R Gupta — Published On September 22, 2022

## Introduction

SQL proficiency is crucial for the field of data science. We’ll talk about two SQL queries that product businesses use to screen applicants for jobs as data scientists in this article. The StrataScratch website generates the SQL questions.

StataScratch is an excellent tool for anyone wishing to get started in data science and improve their SQL and Python skills. This platform offers coding questions and non-coding topics related to data science, such as statistics, probability, and so on. I strongly advise you to create an account on the StrataScratch website and practice the question along with the article. To solve this problem, I will use the Postgres SQL database.

If you know SQL well, you will stand a better chance of clearing data science interviews or dealing with day-to-day tasks efficiently. This article will focus on the approach to solving the problem. After going through this article, you would better understand how you should approach the solution for a given problem. You must read this article to improve your understanding and ways to approach solutions. Let’s get ahead to questions.

Interview Question Date: November, 2020, Company: Microsoft, Difficulty-Level: Medium, Interview QuestionsID: 10300, Tables: ms_user_dimension(fields: user_id(int), acc_id(int)), ms_acc_dimension (fields: acc_id(int), paying_customer(varchar)) , ms_download_facts(fields: date(datetime), user_id(int), downloads(int)

Preview of table ms_user_dimension:

Preview of table ms_acc_dimension:

Approach:

Three tables are provided here.
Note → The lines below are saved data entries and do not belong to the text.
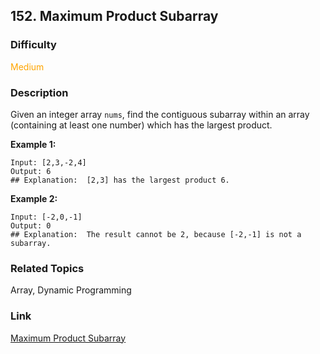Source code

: ## 152. Maximum Product Subarray
### Difficulty

 <font color=orange>Medium</font>

### Description

Given an integer array `nums`, find the contiguous subarray within an array
(containing at least one number) which has the largest product.

**Example 1:**
            Input: [2,3,-2,4]    Output: 6    ## Explanation:  [2,3] has the largest product 6.    

**Example 2:**
            Input: [-2,0,-1]    Output: 0    ## Explanation:  The result cannot be 2, because [-2,-1] is not a subarray.


### Related Topics

Array, Dynamic Programming


### Link
[Maximum Product Subarray](https://leetcode.com/problems/maximum-product-subarray)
To solve the problem, we must determine the number of daily downloads made by paying and nonpaying customers. The problem can be divided into three sections. We will join all of the tables in the first section. The second section will determine the number of paid and non-paid downloads for each user. Finally, we will show records with more non-paid downloads than paid downloads.

Step 1: Join TablesTo begin, we must combine the records from the various tables. As common field user_id exists between ms_user_dimension and ms_download_facts, and acc_id between ms_user_dimension and ms_acc_dimension. Therefore we can use an inner join to join all given tables and select the relevant columns date, downloads, and paying_customer columns which we need to shape the output. The code is given below for step1.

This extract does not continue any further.